EXERCISE:
Please report how many lines in the records below contain the word "like", and give nothing else.

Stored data

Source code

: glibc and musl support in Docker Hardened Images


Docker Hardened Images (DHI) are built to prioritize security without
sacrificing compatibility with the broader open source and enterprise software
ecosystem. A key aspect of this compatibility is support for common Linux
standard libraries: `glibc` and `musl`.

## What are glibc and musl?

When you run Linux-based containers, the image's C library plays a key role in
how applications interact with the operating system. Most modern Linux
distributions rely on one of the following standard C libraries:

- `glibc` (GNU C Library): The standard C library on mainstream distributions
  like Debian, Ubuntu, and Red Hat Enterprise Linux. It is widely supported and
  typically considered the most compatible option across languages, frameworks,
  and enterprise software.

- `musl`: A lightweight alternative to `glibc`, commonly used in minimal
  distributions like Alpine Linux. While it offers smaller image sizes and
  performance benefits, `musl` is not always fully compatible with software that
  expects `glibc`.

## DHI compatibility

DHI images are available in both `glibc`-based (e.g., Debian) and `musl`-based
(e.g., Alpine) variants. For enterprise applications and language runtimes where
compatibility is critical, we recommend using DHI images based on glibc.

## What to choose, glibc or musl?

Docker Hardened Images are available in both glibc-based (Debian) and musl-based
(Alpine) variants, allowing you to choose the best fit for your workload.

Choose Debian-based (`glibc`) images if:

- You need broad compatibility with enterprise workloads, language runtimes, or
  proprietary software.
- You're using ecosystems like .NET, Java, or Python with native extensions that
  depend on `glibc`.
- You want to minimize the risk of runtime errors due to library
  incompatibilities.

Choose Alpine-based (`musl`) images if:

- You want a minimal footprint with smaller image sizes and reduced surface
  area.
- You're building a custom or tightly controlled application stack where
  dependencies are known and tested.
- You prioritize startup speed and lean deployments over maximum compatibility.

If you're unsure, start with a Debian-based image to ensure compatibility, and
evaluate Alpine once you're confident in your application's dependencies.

EXPECTED OUTPUT:
3